WASHINGTON, DC – Following the 5th anniversary of the Citizens United v. FEC decision last week, U.S. Senator Gary Peters (MI) cosponsored two measures to repair the broken campaign finance system and increase openness and transparency in government.

Peters cosponsored a constitutional amendment to ensure that every American has a voice in our political system by giving Congress the authority to regulate campaign finance laws, including the authority to set reasonable limits on money raised and spent in federal elections and allow states to regulate campaign spending at their level. The Democracy for All Amendment would reverse the misguided Supreme Court decisions in cases like Citizens United v. FEC and McCutcheon v. FEC, which have led to an unprecedented increase in contributions and spending in state and federal elections.

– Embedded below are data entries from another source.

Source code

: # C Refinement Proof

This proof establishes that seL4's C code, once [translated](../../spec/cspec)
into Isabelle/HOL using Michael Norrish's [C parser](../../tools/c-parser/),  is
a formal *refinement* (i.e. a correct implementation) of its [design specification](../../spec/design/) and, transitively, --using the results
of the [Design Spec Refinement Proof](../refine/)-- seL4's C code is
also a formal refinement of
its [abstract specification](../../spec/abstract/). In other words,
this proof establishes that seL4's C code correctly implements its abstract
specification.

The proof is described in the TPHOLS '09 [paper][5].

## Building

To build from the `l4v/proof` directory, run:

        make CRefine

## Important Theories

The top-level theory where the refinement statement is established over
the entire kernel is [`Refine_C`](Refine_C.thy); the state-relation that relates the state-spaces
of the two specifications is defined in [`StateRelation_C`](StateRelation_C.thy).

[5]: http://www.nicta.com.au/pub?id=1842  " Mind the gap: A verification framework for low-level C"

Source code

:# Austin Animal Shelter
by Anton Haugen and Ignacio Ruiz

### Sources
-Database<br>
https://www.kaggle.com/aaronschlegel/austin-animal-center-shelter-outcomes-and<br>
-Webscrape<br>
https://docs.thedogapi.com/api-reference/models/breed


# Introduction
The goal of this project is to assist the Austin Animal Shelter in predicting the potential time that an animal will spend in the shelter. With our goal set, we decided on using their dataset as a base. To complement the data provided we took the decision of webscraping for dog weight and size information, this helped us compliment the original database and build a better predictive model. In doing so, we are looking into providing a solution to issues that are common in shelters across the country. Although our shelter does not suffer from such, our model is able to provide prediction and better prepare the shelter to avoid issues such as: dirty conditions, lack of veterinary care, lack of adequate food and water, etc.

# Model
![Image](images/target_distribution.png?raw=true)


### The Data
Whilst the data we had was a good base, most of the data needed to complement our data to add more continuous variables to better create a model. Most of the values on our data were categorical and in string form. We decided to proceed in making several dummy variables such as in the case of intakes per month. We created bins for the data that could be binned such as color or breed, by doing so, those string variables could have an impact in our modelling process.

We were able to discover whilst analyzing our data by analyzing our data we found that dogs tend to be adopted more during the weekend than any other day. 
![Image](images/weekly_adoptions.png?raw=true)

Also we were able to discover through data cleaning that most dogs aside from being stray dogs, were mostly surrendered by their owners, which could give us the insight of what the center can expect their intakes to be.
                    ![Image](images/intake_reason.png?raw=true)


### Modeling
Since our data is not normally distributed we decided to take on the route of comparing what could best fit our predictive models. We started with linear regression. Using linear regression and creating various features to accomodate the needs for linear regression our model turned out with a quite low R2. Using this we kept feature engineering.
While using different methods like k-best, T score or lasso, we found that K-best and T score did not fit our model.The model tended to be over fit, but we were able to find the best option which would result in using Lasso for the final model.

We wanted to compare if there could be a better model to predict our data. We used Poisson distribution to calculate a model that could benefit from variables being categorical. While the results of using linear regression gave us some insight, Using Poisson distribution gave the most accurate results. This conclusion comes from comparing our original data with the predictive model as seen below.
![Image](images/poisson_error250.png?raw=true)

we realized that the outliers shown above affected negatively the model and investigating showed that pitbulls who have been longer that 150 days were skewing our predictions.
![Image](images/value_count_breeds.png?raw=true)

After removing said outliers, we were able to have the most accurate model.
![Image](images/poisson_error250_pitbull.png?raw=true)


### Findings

“The right of every American to participate in our elections should not be dependent on their net worth,” said Peters. “This amendment will ensure that corporations and billionaire donors can never drown out the voices of Americans who do not have limitless funds to spend on elections.”

According to data from Open Secrets, more than $800 million was spent by outside groups in federal races in 2014. Michigan’s recent 2014 Senate race was the most expensive in the state’s history, with more than $29 million spent by outside groups. In the 2014 Michigan Governor’s race, outside groups spent more than $39 million according to the Michigan Campaign Finance Network.

Peters also cosponsored the Democracy Is Strengthened by Casting Light on Spending in Elections (DISCLOSE) Act, which will promote increased transparency in government and improve disclosure requirements for money spent on elections.

“Michiganders deserve to know who is behind the money being spent in our state’s elections and what their agenda is. This measure is an important step toward improving transparency and restoring trust in our government and electoral system,” said Peters.

The DISCLOSE Act would require any covered organization, including corporations and “super PACs,” that spends $10,000 or more on election advertising to disclose their donors with the Federal Elections Commission (FEC) within 24 hours, and to file a new report for each additional $10,000 or more that is spent.